If you need to learn the introduction to using Matplotlib, you can check out this tutorial-

Table of Contents

  1. What Are Colormaps (Cmaps) in Matplotlib?
  2. How to Create Subplots in Matplotlib and Apply Cmaps?
  3. How to Create New Colormaps (Cmap) in Python?
  4. How to Modify Colormaps (Cmap) in Python?
  5. How to Create Custom Colormaps (Cmap) in Python?
  6. Conclusion

What Are Colormaps (Cmaps) in Matplotlib?

In visualizing the 3D plot, we need colormaps to differ and make some intuitions in 3D parameters.

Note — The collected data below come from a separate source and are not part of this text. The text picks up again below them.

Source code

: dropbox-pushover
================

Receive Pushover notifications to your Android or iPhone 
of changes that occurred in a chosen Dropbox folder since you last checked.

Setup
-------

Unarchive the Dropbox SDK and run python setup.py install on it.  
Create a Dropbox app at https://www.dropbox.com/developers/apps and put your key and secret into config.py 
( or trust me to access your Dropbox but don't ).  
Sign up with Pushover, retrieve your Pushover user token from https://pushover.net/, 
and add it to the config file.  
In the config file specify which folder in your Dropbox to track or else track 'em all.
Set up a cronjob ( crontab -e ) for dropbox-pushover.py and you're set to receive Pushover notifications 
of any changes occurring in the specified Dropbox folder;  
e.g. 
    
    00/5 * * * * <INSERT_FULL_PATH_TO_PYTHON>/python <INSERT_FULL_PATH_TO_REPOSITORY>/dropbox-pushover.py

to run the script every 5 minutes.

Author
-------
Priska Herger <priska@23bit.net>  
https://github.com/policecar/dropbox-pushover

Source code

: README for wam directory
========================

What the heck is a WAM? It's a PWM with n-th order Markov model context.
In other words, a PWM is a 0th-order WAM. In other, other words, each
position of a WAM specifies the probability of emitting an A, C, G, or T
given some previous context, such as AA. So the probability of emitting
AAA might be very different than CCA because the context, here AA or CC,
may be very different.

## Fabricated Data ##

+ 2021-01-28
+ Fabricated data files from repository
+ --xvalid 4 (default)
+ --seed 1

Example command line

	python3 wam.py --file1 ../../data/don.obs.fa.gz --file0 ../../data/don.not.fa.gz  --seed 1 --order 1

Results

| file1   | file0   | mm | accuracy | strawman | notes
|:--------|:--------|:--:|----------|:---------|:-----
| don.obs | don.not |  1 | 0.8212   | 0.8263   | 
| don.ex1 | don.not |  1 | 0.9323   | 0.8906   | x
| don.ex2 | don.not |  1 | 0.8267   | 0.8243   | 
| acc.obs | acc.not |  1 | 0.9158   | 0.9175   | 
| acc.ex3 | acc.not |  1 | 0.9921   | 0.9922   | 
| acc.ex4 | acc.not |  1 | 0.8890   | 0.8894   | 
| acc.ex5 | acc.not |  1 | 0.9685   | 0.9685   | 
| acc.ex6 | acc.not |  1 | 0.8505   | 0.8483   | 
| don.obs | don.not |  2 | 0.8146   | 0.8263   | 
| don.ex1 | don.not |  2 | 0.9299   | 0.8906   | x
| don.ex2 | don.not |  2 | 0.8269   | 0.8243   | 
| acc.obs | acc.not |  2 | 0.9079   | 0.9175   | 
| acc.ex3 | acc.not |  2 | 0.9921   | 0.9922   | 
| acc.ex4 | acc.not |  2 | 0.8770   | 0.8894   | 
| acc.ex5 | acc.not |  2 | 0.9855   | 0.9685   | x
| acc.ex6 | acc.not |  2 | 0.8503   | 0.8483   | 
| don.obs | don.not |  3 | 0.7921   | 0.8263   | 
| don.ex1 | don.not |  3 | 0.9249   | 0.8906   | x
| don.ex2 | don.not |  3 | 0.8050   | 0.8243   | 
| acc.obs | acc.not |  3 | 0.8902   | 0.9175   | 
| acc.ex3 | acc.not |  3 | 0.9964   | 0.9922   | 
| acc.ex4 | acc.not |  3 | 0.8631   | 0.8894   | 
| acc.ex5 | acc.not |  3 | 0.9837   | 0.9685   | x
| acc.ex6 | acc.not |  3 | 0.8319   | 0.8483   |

Scientifically, the human brain perceives various intuitions based on the different colors they see.

Nowadays, people have started to develop new Python packages with simpler and more modern styles than in Matplotlib, like Seaborn, Plotly, and even Pandas, using Matplotlib’s API wrappers. But, I think Matplotlib is still in many programmers’ hearts. Matplotlib is a popular data visualization library that provides several built-in colormaps and also allows users to create custom colormaps. This allows for greater control and customization of the colors used in their visualizations.

Python matplotlib provides some nice colormaps you can use, such as Sequential colormaps, Diverging colormaps, Cyclic colormaps, and Qualitative colormaps. For practical purposes, I will not be explaining the differences between them. I think it will be simpler if I show you the examples of each categorical colormaps in Matplotlib.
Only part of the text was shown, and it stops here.